## What is being asked
From the entries that follow, gather each line holding the word "linux".

## Listed records
################
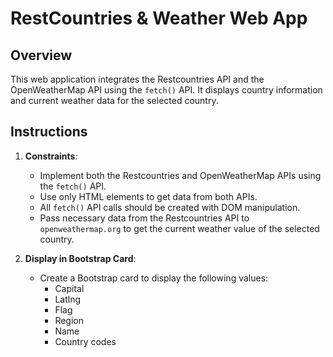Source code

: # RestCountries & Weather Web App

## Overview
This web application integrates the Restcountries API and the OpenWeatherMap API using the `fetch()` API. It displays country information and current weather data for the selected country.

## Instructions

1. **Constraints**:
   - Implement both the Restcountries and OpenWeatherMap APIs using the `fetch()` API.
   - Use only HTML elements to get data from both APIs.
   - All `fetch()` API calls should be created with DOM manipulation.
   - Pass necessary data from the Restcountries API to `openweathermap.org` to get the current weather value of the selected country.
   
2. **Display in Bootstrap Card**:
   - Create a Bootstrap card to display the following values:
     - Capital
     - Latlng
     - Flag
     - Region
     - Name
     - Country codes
################
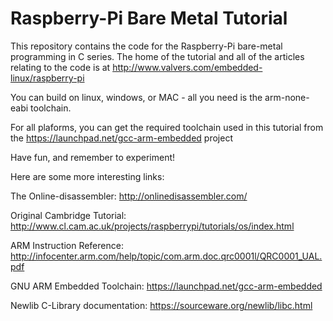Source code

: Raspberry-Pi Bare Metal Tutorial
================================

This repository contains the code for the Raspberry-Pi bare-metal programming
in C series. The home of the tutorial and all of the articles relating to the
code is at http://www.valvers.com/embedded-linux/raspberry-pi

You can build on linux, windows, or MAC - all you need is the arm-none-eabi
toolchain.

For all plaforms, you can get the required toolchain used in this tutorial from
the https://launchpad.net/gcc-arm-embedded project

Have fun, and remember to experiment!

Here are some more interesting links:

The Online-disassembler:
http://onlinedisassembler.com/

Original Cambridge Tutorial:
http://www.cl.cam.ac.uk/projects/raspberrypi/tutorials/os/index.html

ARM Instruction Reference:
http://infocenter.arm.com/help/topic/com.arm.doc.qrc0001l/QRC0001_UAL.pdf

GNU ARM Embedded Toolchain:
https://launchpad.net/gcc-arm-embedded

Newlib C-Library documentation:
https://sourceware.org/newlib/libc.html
################
## Response for this exercise
code is at http://www.valvers.com/embedded-linux/raspberry-pi
You can build on linux, windows, or MAC - all you need is the arm-none-eabi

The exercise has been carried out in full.